The attempted tax evasion in Customs duties for the imported cargo amount is One Million, Seventy-five thousand three-Hundred and eleven Kina and Seventy-one toea (K1,075,311.71)
On top of the monetary penalty to recover revenue, the importer also faces prosecution under the Customs Act 2020 for smuggling, tax evasion and false declarations charges under the Customs Act.
The Chief Commissioner stated that penalties for Customs breaches are now more severe since Parliament amended provisions of the Customs Act, passed in November 2019.
The importer is alleged to have lodged an entry for the importation of 1,864 cartons of soft drinks, water, cider beer and ready mixed alcoholic drinks. The Customs duty on these items cost Forty-Eight thousand One Hundred and Forty-four kina and Sixty-six toea (K48,144.66).
However, when the container carrying the cargo arrived at Motukea International Terminal in February 2021 and was put through the Customs container x-ray machine, officers there detected discrepancies with the type of cargo displayed in the scan and the type of cargo listed in the entry, resulting in the container being detained and a thorough investigation conducted.
Investigative reports found that the container was in fact carrying 1,873 cartons of assorted alcohol in assorted quantities with a Customs duty value of K1,075,311.71.
The importer now has to pay K1,075,311.71 in Customs duty along with the 100% penalty of K1,075,311.71.
The importer MUST PAY to the State a sum of K2,150,623.42 before he can take delivery of the goods.
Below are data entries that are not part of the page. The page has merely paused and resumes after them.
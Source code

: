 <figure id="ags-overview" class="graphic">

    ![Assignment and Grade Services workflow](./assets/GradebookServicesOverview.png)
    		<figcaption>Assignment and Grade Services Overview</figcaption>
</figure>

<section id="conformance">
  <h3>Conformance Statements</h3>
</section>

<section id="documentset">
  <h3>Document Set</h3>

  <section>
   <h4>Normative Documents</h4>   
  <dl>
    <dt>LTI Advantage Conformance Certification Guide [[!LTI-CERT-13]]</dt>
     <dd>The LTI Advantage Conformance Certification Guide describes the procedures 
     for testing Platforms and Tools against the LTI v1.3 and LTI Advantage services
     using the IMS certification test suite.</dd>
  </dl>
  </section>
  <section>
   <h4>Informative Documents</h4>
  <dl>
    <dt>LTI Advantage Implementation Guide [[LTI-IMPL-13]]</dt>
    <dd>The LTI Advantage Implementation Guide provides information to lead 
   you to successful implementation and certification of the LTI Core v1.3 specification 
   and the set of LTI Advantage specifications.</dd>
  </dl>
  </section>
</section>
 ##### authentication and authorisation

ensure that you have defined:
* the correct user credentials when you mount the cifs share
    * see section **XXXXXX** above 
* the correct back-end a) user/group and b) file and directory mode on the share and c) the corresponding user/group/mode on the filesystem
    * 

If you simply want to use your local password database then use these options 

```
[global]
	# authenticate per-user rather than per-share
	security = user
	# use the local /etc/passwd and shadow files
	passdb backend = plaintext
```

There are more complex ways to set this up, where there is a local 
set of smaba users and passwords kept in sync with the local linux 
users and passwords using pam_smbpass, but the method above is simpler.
The importer will also be charged with smuggling, tax evastion and false delaration under the Customs Act.
This matter of tax evasion comes to light just days after Finance Minister, Sir John Pundari, warned investors not to avoid paying their taxes or be forced to cease their operations in the country.
Speaking in Porgera, the Finance Minister said the country is stretched with greater demand for service delivery however do not have the necessary buying power because cash amounts in the country are fast becoming scarce.
He urged big name investors in the country to follow the rules of this country or pack up and leave.